Elles se nomment « Germinal », « Les papillons noir », « Les Petits Meurtres d’Agatha Christie » ou encore « HPI ». Le point commun entre toutes ces productions pour le petit ou le grand écran ? Toutes ont été tournées en Hauts-de-France ! Face ô combien visible d'une filière en plein essor : avec ses déjà 5 000 emplois, 500 entreprises, sa trentaine de formation et ses sites d’excellence, notre région lorgne les rôles principaux. « On s’est très tôt saisi de cette question de l’image contrairement à d’autres régions, rappelle Emmanuel Delamarre, patron de Plaine Images, hub et site d’excellence de la filière, à Tourcoing. Même si certaines ont pu copier ce qui se faisait déjà chez nous et nous dépasser, notre expertise dans l’industrie créative est historique ».

Nous disposons en effet d’infrastructures, de talents, de pépites expertes à l’instar d’Ankama dans la création numérique, Nacon (filiale du géant Bigben Interactive) pour les jeux vidéos ou encore d’Hikari pour l’audiovisuel... Bref, d’atouts indéniables pour couvrir une chaîne intégrée de A à Z pour la production de séries, films et jeux vidéos en tout genre. « Nous n’avons pas à rougir face aux autres régions, estime Flavien Boisson, délégué général chez Noranim, organisation professionnelle régionale du cinéma d’animation (70 M€ de chiffre d’affaires cumulés). Les talents sont attirés par la qualité des productions nordistes. Les professionnels d’Angoulême eux-mêmes le reconnaissent et nous le disent ! »

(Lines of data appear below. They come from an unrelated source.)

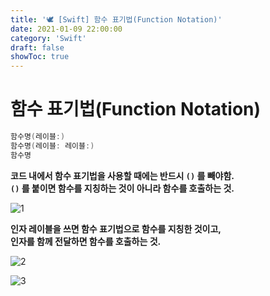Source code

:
 ```yaml
---
title: '🕊 [Swift] 함수 표기법(Function Notation)'
date: 2021-01-09 22:00:00
category: 'Swift'
draft: false
showToc: true
---
```


# 함수 표기법(Function Notation)

```swift
함수명(레이블:)
함수명(레이블: 레이블:)
함수명
```

**코드 내에서 함수 표기법을 사용할 때에는 반드시 `()` 를 빼야함.  
`()` 를 붙이면 함수를 지칭하는 것이 아니라 함수를 호출하는 것.**

![1](https://user-images.githubusercontent.com/55340876/110239029-30722980-7f88-11eb-9795-6d4579e049f4.png)

**인자 레이블을 쓰면 함수 표기법으로 함수를 지칭한 것이고,  
인자를 함께 전달하면 함수를 호출하는 것.**

![2](https://user-images.githubusercontent.com/55340876/110239028-2fd99300-7f88-11eb-88a8-ec35bed4c020.png)

![3](https://user-images.githubusercontent.com/55340876/110239027-2ea86600-7f88-11eb-9fc6-7456a9419a00.png)
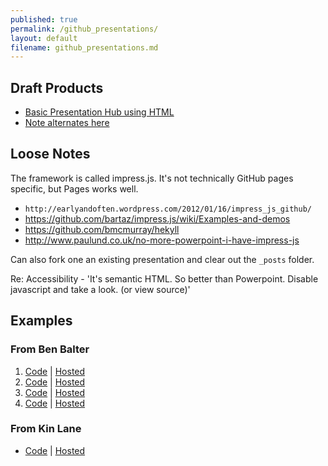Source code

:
 ```yaml
---
published: true
permalink: /github_presentations/
layout: default
filename: github_presentations.md
---
```


  
## Draft Products
* [Basic Presentation Hub using HTML](https://github.com/gbinal/Presentations)
* [Note alternates here](https://github.com/USG-Website-Templates)

## Loose Notes

The framework is called impress.js. It's not technically GitHub pages specific, but Pages works well.

* `http://earlyandoften.wordpress.com/2012/01/16/impress_js_github/`
* https://github.com/bartaz/impress.js/wiki/Examples-and-demos
* https://github.com/bmcmurray/hekyll
* http://www.paulund.co.uk/no-more-powerpoint-i-have-impress-js

Can also  fork one an existing presentation and clear out the `_posts` folder.


Re: Accessibility - 'It's semantic HTML. So better than Powerpoint. Disable javascript and take a look. (or view source)'


## Examples

### From Ben Balter
1. [Code](https://github.com/benbalter/open-sourcing-government) | [Hosted](http://ben.balter.com/open-sourcing-government)
2. [Code](https://github.com/benbalter/make-government-better-together) | [Hosted](http://ben.balter.com/make-government-better-together/)
3. [Code](https://github.com/benbalter/collaborative-policymaking) | [Hosted](http://ben.balter.com/collaborative-policymaking)
4. [Code](https://github.com/benbalter/make-maps-better-together) | [Hosted](http://ben.balter.com/make-maps-better-together/)

### From Kin Lane
* [Code](https://github.com/kinlane/talks/tree/gh-pages) | [Hosted](http://kinlane.github.io/talks/)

Ce n’est pas un hasard si le Festival Serie Mania, devenu un rendez-vous populaire et professionnel incontournable, a pris racine à Lille il y a six ans, en dépit de la concurrence frontale de Cannesérie depuis la même période. Pas un hasard non plus si l’association a décidé d’implanter ici, en région, la Serie Mania Institute, son école de formation unique en France consacrée aux métiers de production de séries. La métropole lilloise, c’est aussi le choix de l’établissement privé ArtFX, originaire de Montpellier, pour y ouvrir fin septembre les portes de son campus ultra-moderne, dédié à l’image numérique et aux industries créatives. Enfin, ce n’est pas anodin si les Hauts-de-France ont figuré parmi les trois territoires retenus comme prioritaires par le gouvernement pour son appel à projets « La Grande Fabrique de l’image ».

« Co-currence »

Inédite, cette initiative nationale vise à propulser le pays au rang de leader européen des tournages et productions numériques d’ici 2030. Le gouvernement pose sur la table une enveloppe de 350 M€, vouée à être complétée par les collectivités. Sur 68 projets labellisés, cinq sont issus des Hauts-de-France. « Nous sommes à un moment charnière pour notre filière images », analyse Godefroy Vujicic, directeur général de Pictanovo, l’agence régionale de promotion et de soutien à la filière images numériques et industries créatives. « Cette reconnaissance offrira une accélération significative aux projets ».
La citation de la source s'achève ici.